§ Action item
Exactness is required. Restate every entry as written.

━━ Records supplied

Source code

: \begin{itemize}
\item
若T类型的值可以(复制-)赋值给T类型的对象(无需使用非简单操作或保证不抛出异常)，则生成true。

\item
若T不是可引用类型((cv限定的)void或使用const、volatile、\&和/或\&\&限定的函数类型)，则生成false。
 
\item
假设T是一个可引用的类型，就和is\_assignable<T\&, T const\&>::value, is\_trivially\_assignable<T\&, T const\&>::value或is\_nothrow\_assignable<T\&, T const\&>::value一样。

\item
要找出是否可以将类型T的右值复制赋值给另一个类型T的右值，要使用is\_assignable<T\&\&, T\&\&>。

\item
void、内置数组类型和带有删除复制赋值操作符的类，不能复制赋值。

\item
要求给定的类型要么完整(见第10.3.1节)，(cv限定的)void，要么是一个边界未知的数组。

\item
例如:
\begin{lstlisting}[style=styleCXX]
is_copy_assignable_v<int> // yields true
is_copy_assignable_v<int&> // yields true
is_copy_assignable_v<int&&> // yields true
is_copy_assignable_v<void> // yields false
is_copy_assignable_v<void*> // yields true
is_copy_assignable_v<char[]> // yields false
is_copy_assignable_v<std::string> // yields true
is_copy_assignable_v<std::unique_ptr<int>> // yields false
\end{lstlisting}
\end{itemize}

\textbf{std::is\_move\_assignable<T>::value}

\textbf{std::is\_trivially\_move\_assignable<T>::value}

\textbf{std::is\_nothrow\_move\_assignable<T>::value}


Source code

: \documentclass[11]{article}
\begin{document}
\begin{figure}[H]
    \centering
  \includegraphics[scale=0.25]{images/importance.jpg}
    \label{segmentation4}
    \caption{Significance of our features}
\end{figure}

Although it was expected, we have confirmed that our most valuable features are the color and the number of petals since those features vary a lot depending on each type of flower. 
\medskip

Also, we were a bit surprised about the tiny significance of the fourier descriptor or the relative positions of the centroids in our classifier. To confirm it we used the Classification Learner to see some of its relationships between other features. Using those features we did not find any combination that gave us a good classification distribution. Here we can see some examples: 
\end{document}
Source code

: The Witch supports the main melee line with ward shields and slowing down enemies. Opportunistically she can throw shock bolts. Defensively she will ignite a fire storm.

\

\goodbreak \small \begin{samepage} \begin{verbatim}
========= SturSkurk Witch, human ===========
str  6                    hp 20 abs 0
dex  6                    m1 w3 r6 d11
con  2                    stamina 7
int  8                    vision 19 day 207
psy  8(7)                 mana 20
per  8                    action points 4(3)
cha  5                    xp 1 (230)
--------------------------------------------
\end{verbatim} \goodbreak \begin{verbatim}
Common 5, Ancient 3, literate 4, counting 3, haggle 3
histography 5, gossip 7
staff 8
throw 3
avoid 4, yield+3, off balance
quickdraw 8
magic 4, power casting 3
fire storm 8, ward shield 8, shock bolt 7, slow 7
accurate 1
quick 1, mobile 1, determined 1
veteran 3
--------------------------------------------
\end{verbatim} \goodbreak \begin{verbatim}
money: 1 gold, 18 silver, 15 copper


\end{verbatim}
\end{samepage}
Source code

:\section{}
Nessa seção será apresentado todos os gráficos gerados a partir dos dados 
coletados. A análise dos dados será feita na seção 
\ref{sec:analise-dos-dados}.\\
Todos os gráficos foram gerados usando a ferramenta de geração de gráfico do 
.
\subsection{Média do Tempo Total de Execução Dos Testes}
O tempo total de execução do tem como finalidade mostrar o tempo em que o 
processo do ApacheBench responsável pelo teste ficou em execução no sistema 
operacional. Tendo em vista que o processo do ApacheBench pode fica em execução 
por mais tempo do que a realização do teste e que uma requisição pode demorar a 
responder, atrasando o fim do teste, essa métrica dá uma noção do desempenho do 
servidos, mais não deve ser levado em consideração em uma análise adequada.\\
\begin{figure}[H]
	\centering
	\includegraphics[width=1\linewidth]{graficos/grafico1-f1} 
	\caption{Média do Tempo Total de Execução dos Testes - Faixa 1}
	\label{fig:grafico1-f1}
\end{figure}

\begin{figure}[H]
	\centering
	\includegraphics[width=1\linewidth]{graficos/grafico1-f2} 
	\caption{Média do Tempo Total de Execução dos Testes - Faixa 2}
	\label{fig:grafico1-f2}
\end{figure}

━━━━

§ Output for this exercise
Source code

: \begin{itemize}
\item
若T类型的值可以(复制-)赋值给T类型的对象(无需使用非简单操作或保证不抛出异常)，则生成true。

\item
若T不是可引用类型((cv限定的)void或使用const、volatile、\&和/或\&\&限定的函数类型)，则生成false。
 
\item
假设T是一个可引用的类型，就和is\_assignable<T\&, T const\&>::value, is\_trivially\_assignable<T\&, T const\&>::value或is\_nothrow\_assignable<T\&, T const\&>::value一样。

\item
要找出是否可以将类型T的右值复制赋值给另一个类型T的右值，要使用is\_assignable<T\&\&, T\&\&>。

\item
void、内置数组类型和带有删除复制赋值操作符的类，不能复制赋值。

\item
要求给定的类型要么完整(见第10.3.1节)，(cv限定的)void，要么是一个边界未知的数组。

\item
例如:
\begin{lstlisting}[style=styleCXX]
is_copy_assignable_v<int> // yields true
is_copy_assignable_v<int&> // yields true
is_copy_assignable_v<int&&> // yields true
is_copy_assignable_v<void> // yields false
is_copy_assignable_v<void*> // yields true
is_copy_assignable_v<char[]> // yields false
is_copy_assignable_v<std::string> // yields true
is_copy_assignable_v<std::unique_ptr<int>> // yields false
\end{lstlisting}
\end{itemize}

\textbf{std::is\_move\_assignable<T>::value}

\textbf{std::is\_trivially\_move\_assignable<T>::value}

\textbf{std::is\_nothrow\_move\_assignable<T>::value}


Source code

: \documentclass[11]{article}
\begin{document}
\begin{figure}[H]
    \centering
  \includegraphics[scale=0.25]{images/importance.jpg}
    \label{segmentation4}
    \caption{Significance of our features}
\end{figure}

Although it was expected, we have confirmed that our most valuable features are the color and the number of petals since those features vary a lot depending on each type of flower. 
\medskip

Also, we were a bit surprised about the tiny significance of the fourier descriptor or the relative positions of the centroids in our classifier. To confirm it we used the Classification Learner to see some of its relationships between other features. Using those features we did not find any combination that gave us a good classification distribution. Here we can see some examples: 
\end{document}
Source code

: The Witch supports the main melee line with ward shields and slowing down enemies. Opportunistically she can throw shock bolts. Defensively she will ignite a fire storm.

\

\goodbreak \small \begin{samepage} \begin{verbatim}
========= SturSkurk Witch, human ===========
str  6                    hp 20 abs 0
dex  6                    m1 w3 r6 d11
con  2                    stamina 7
int  8                    vision 19 day 207
psy  8(7)                 mana 20
per  8                    action points 4(3)
cha  5                    xp 1 (230)
--------------------------------------------
\end{verbatim} \goodbreak \begin{verbatim}
Common 5, Ancient 3, literate 4, counting 3, haggle 3
histography 5, gossip 7
staff 8
throw 3
avoid 4, yield+3, off balance
quickdraw 8
magic 4, power casting 3
fire storm 8, ward shield 8, shock bolt 7, slow 7
accurate 1
quick 1, mobile 1, determined 1
veteran 3
--------------------------------------------
\end{verbatim} \goodbreak \begin{verbatim}
money: 1 gold, 18 silver, 15 copper


\end{verbatim}
\end{samepage}
Source code

:\section{}
Nessa seção será apresentado todos os gráficos gerados a partir dos dados 
coletados. A análise dos dados será feita na seção 
\ref{sec:analise-dos-dados}.\\
Todos os gráficos foram gerados usando a ferramenta de geração de gráfico do 
.
\subsection{Média do Tempo Total de Execução Dos Testes}
O tempo total de execução do tem como finalidade mostrar o tempo em que o 
processo do ApacheBench responsável pelo teste ficou em execução no sistema 
operacional. Tendo em vista que o processo do ApacheBench pode fica em execução 
por mais tempo do que a realização do teste e que uma requisição pode demorar a 
responder, atrasando o fim do teste, essa métrica dá uma noção do desempenho do 
servidos, mais não deve ser levado em consideração em uma análise adequada.\\
\begin{figure}[H]
	\centering
	\includegraphics[width=1\linewidth]{graficos/grafico1-f1} 
	\caption{Média do Tempo Total de Execução dos Testes - Faixa 1}
	\label{fig:grafico1-f1}
\end{figure}

\begin{figure}[H]
	\centering
	\includegraphics[width=1\linewidth]{graficos/grafico1-f2} 
	\caption{Média do Tempo Total de Execução dos Testes - Faixa 2}
	\label{fig:grafico1-f2}
\end{figure}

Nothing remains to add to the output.